Chrome OS to Melt into Android for the Birth of a Unified OS

November 2, 2015, By Sanjeev Ramachandran

The taking shape of Alphabet has led to many intriguing changes within the Google industry. One among those dealt with the future of Chrome OS, the one that runs on more than nearly one-fifth of the newly released laptops.

Stats and figures represent a bump in its recent sales, but Alphanet is having quite a different plan for the surging OS.

A report from WSJ now confirms the Google intention that the Android OS will slowly be engulfing Chrome OS, merging the latter to form a new unified OS.

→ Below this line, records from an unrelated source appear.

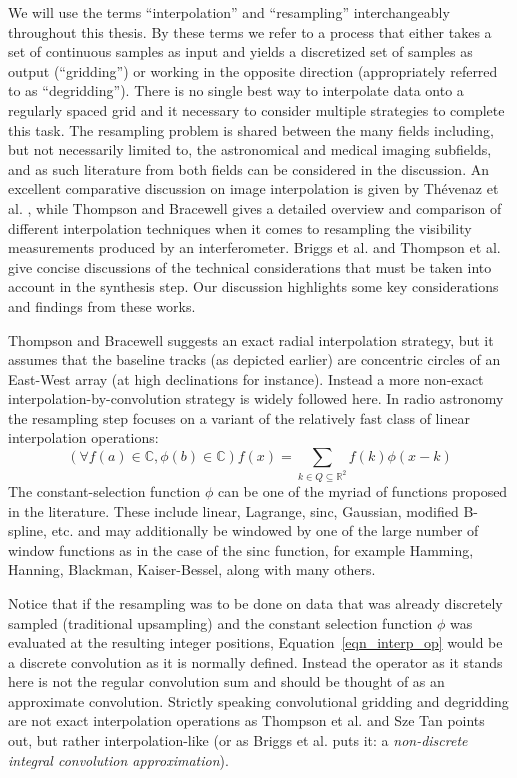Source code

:  We will use the terms ``interpolation'' and ``resampling'' interchangeably throughout this thesis. By these terms we refer to a process that 
 either takes a set of continuous samples as input and yields a discretized set of samples as output (``gridding'') or working in the opposite 
 direction (appropriately referred to as ``degridding''). There is no single best way to interpolate data onto a regularly spaced grid 
 and it necessary to consider multiple strategies to complete this task. The resampling problem is shared between the many fields including, 
 but not necessarily limited to, the astronomical and medical imaging subfields, and as such literature from both fields can be considered in 
 the discussion. An excellent comparative discussion on image interpolation is given by Th\'evenaz et al. \cite{thevenaz2000image}, while
 Thompson and Bracewell \cite{thompson1974interpolation} gives a detailed overview and comparison of different interpolation techniques when it comes to 
 resampling the visibility measurements produced by an interferometer. Briggs et al. \cite[Lecture 7]{taylor1999synthesis} and 
 Thompson et al. \cite[p. 387-399]{thompson2008interferometry} give concise discussions of the technical considerations that must be taken into 
 account in the synthesis step. Our discussion highlights some key considerations and findings from these works.
 
 Thompson and Bracewell \cite{thompson1974interpolation} suggests an exact radial interpolation strategy, but it assumes
 that the baseline tracks (as depicted earlier) are concentric circles of an East-West array (at high declinations for instance). Instead a 
 more non-exact interpolation-by-convolution strategy is widely followed here. In radio astronomy the resampling step focuses on a 
 variant of the relatively fast class of linear interpolation operations:
 \begin{equation}
   \label{eqn_interp_op}
   (\forall f(a)\in\mathbb{C},\phi(b)\in\mathbb{C})f(x) = \sum_{k\in Q\subseteq\mathbb{R}^2}{f(k)\phi(x-k)}
 \end{equation}
 The constant-selection function $\phi$ can be one of the myriad of functions proposed in the literature. These include linear, Lagrange, sinc, 
 Gaussian, modified B-spline, etc. and may additionally be windowed by one of the large number of window functions as in the case of the sinc function, 
 for example Hamming, Hanning, Blackman, Kaiser-Bessel, along with many others.
 
 Notice that if the resampling was to be done on data that was already discretely sampled (traditional upsampling) and the constant 
 selection function $\phi$ was evaluated at the resulting integer positions, Equation~\ref{eqn_interp_op} would be a discrete convolution as it is
 normally defined. Instead the operator as it stands here is not the regular convolution sum and should be thought of as an approximate convolution. 
 Strictly speaking convolutional gridding and degridding are not exact interpolation operations as Thompson et al. \cite{thompson2008interferometry} and 
 Sze Tan \cite{tan1986aperture} points out, but rather interpolation-like (or as Briggs et al. \cite[Lecture 7]{taylor1999synthesis} puts 
 it: a \emph{non-discrete integral convolution approximation}).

It won’t be happening soon, as the suggested period is only by around 2017. They might be showing off the first glimpses of its new OS during the IO conference next year.

The move is not a surprise, however. Back in 2013, Google’s executive chairman Eric Schmidt opened up the concept of merging the two Linux OS by refusing to decline its possibility.

A year back, reports emerged that Google has already got its men behind the merging process. And more recently, we had the opening up of support for Android apps in Chrome book, which further enhanced the Linux bonding between the two operating systems.

All those reflected the possibility of merging the two, but recent report suggests that it will be Chrome OS that will be diffused to the Android ecosystem. That would prevail as a unanimous choice too, considering the humungous consumption of Android in smartphones and tablets.

But Chrome OS has got a big say when it comes to the timely updates, which comes irrespective of the vendors unlike in Android. If that gets ticked with the new OS, Google’s envision of having a unified OS for smartphones and desktops barely appears to be crumbled down.